Opened 5 years ago

Last modified 7 months ago

#17419 new New feature

Add a JSON template filter

Reported by: Lau Bech Lauritzen Owned by: Aymeric Augustin
Component: Template system Version: master
Severity: Normal Keywords: json template tag
Cc: mike@…, Florian Apolloner, adrian.macneil@…, sergeimaertens@… Triage Stage: Accepted
Has patch: no Needs documentation: no
Needs tests: no Patch needs improvement: no
Easy pickings: no UI/UX: no

Description

It's nice to be able to quickly make Python lists and dictionaries into JSON. The normal way of doing this is to dump the data structure as JSON in the view and then outputting the JSON within a script tag in the template, remembering to pipe it through safe. This little addition to Django would streamline that process.

It lets you do this:

<script>
  var data = {{ data|json }};
</script>

Instead of:

views.py:

from django.utils import simplejson 

def home(request):
  data = {'hello: ['world', 'universe']}
  return render_to_response("home.html", {
    'data': simplejson.dumps(data),
    }, context_instance=get_context(request))    


home.html:

<script>
  var data = {{ data|safe }};
</script>

Attachments (7)

json.py (222 bytes) - added by Lau Bech Lauritzen 5 years ago.
JSON template tag
json-filter.diff (3.8 KB) - added by Mike Fogel 5 years ago.
json template filter with tests and docs
json-filter.v2.diff (3.7 KB) - added by Mike Fogel 5 years ago.
json template filter with tests and docs - output no longer marked safe
json-filter.v3.diff (3.8 KB) - added by neaf 5 years ago.
Add a warning about naively displaying strings from JSON marked as safe.
json-filter.v4.diff (2.2 KB) - added by neaf 5 years ago.
Add test for invalid argument (not JSON serializable)
17419-insecure-do-not-use-this.patch (6.5 KB) - added by Aymeric Augustin 5 years ago.
jsonfilter.py (1.0 KB) - added by Jacob Rief 2 years ago.
Implement a safe JSON filter templatetag

Download all attachments as: .zip

Change History (36)

Changed 5 years ago by Lau Bech Lauritzen

Attachment: json.py added

JSON template tag

comment:1 Changed 5 years ago by Aymeric Augustin

Triage Stage: UnreviewedAccepted

comment:2 Changed 5 years ago by Aymeric Augustin

Easy pickings: set
Needs documentation: set
Needs tests: set

comment:3 Changed 5 years ago by Mike Fogel

Cc: mike@… added

comment:4 Changed 5 years ago by Mike Fogel

Needs documentation: unset
Needs tests: unset
Version: 1.31.4-alpha-1

I've uploaded a patch that applies cleanly to trunk that contains the new filter, tests, and documentation.

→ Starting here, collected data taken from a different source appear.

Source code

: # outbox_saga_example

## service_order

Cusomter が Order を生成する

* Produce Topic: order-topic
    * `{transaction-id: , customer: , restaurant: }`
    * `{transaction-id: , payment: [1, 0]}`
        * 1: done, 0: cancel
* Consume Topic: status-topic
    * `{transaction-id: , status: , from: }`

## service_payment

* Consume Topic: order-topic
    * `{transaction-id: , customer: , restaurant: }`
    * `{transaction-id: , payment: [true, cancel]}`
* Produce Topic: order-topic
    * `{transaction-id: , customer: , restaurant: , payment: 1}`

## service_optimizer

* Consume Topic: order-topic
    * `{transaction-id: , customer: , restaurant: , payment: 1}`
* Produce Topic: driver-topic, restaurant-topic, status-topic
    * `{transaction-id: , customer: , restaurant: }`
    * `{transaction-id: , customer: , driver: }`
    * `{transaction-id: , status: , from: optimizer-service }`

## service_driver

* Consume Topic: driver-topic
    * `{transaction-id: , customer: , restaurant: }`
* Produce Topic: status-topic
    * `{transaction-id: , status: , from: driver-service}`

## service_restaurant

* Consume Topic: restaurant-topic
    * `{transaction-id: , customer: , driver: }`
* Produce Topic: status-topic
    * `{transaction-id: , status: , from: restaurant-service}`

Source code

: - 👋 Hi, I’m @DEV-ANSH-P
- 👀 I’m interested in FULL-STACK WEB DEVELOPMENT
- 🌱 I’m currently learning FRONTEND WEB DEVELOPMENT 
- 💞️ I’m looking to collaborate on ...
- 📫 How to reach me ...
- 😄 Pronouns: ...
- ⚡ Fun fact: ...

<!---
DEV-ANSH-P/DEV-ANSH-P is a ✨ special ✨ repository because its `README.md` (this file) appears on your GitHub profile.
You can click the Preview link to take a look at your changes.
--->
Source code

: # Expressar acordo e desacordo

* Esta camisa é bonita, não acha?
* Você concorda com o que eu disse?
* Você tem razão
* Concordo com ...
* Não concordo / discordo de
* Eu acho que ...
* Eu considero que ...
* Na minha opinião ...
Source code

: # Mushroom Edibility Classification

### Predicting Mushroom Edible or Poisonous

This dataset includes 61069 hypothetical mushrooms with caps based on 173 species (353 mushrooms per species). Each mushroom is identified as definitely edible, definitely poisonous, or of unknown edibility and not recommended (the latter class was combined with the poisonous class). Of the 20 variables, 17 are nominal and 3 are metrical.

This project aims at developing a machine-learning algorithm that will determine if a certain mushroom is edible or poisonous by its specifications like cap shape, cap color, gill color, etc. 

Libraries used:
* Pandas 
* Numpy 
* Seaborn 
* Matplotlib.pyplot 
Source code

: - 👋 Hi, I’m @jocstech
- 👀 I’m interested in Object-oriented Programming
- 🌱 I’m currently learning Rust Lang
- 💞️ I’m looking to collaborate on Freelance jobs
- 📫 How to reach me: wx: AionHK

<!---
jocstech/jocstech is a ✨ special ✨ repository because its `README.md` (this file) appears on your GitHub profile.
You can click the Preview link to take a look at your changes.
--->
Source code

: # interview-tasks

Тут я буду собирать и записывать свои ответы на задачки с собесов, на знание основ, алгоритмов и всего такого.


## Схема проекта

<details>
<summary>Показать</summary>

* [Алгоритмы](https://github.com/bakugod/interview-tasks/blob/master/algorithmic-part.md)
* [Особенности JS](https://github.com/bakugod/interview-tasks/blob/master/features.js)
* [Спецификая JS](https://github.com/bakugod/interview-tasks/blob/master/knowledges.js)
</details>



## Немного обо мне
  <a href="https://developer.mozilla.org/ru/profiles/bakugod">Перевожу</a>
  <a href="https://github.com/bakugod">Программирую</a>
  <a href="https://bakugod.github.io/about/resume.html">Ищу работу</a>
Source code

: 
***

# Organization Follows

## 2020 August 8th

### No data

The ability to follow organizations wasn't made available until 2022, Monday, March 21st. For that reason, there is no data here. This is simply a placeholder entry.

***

Would be great to get this into 1.4 - let me know if you need any additions/changes in order to accept it. Thanks.

Changed 5 years ago by Mike Fogel

Attachment: json-filter.diff added

json template filter with tests and docs

comment:5 Changed 5 years ago by Aymeric Augustin

Patch needs improvement: set

It isn't obvious to me that marking the output as safe by default is the right thing to do. Not everyone adds CDATA markers to its <script> tags. Actually, most frontend devs I've worked with don't.

Wouldn't the current implementation break HTML parsing when the filter is used naively?

If so, I'd prefer {{ data|json|safe }} within CDATA sections and {{ data|json }} everywhere else -- security should be on be default.

Last edited 5 years ago by Aymeric Augustin (previous) (diff)

Changed 5 years ago by Mike Fogel

Attachment: json-filter.v2.diff added

json template filter with tests and docs - output no longer marked safe

comment:6 Changed 5 years ago by Mike Fogel

Patch needs improvement: unset

Not everyone adds CDATA markers to its <script> tags.

Only required if you're using an XHTML doctype (rather than HTML 5 or 4.01). But no matter - I'm on board with a safety-by-default approach.

I've attached another patch, this one does not mark the output safe. Docs and tests are updated as well. Thanks for reviewing.

comment:7 Changed 5 years ago by Aymeric Augustin

Owner: changed from nobody to Aymeric Augustin

Thanks for updating the patch.

This is a new feature, so I need to check if I can slip it in 1.4 now or if it'll have to wait for 1.5. Anyway, I intend to commit it eventually, as I've felt the need for such a tag quite often.

comment:8 Changed 5 years ago by Ole Laursen

Sounds nice that it's going in, but playing it safe isn't necessarily that helpful. escape turns " into &quot;, which means you can't output a string in that JSON without safe - including a simple object like { "a": 123 }.

I've tested a simple

<script>
var x = &quot;foo&quot;;
</script>

with both an HTML5 doctype an XHTML 1 strict doctype, and it doesn't work in any of them. So it seems to me this filter is never useful in script tags without safe? It would perhaps be better to add a warning to the documentation?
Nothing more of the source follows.